§ Problem to work on: Identify and copy all lines of the material where the string "OpenSBI" is found.

━━━━━━━━━━

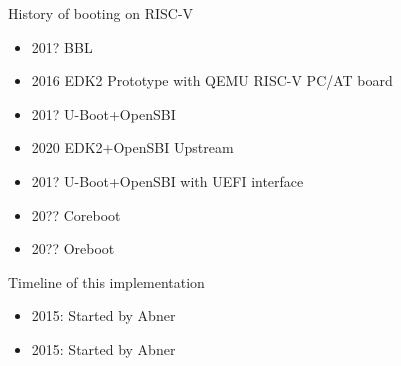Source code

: \documentclass[
  10pt
]{beamer}
\begin{document}

% 

\begin{frame}{History of booting on RISC-V}
  \begin{itemize}
    \item 201? BBL %
    \item 2016 EDK2 Prototype with QEMU RISC-V PC/AT board %
    \item 201? U-Boot+OpenSBI
    \item 2020 EDK2+OpenSBI Upstream
    \item 201? U-Boot+OpenSBI with UEFI interface

    \item 20?? Coreboot
    \item 20?? Oreboot
  \end{itemize}
\end{frame}

\begin{frame}{Timeline of this implementation}
  \begin{itemize}
    \item 2015: Started by Abner
    \item 2015: Started by Abner
  \end{itemize}
\end{frame}

\end{document}
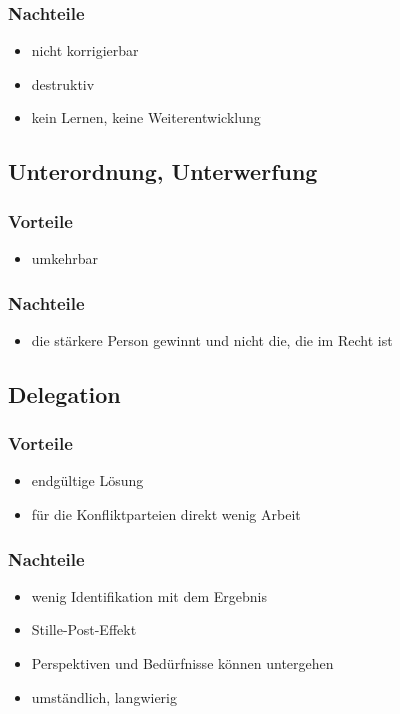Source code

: \subsubsection{Nachteile}
\begin{itemize}
  \item nicht korrigierbar
  \item destruktiv
  \item kein Lernen, keine Weiterentwicklung
\end{itemize}


\subsection{Unterordnung, Unterwerfung}

\subsubsection{Vorteile}
\begin{itemize}
  \item umkehrbar
\end{itemize}

\subsubsection{Nachteile}
\begin{itemize}
  \item die stärkere Person gewinnt und nicht die, die im Recht ist
\end{itemize}


\subsection{Delegation}

\subsubsection{Vorteile}
\begin{itemize}
  \item endgültige Lösung
  \item für die Konfliktparteien direkt wenig Arbeit
\end{itemize}

\subsubsection{Nachteile}
\begin{itemize}
  \item wenig Identifikation mit dem Ergebnis
  \item Stille-Post-Effekt
  \item Perspektiven und Bedürfnisse können untergehen
  \item umständlich, langwierig
\end{itemize}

━━━━━━━━━━

§ Result below:
    \item 201? U-Boot+OpenSBI
    \item 2020 EDK2+OpenSBI Upstream
    \item 201? U-Boot+OpenSBI with UEFI interface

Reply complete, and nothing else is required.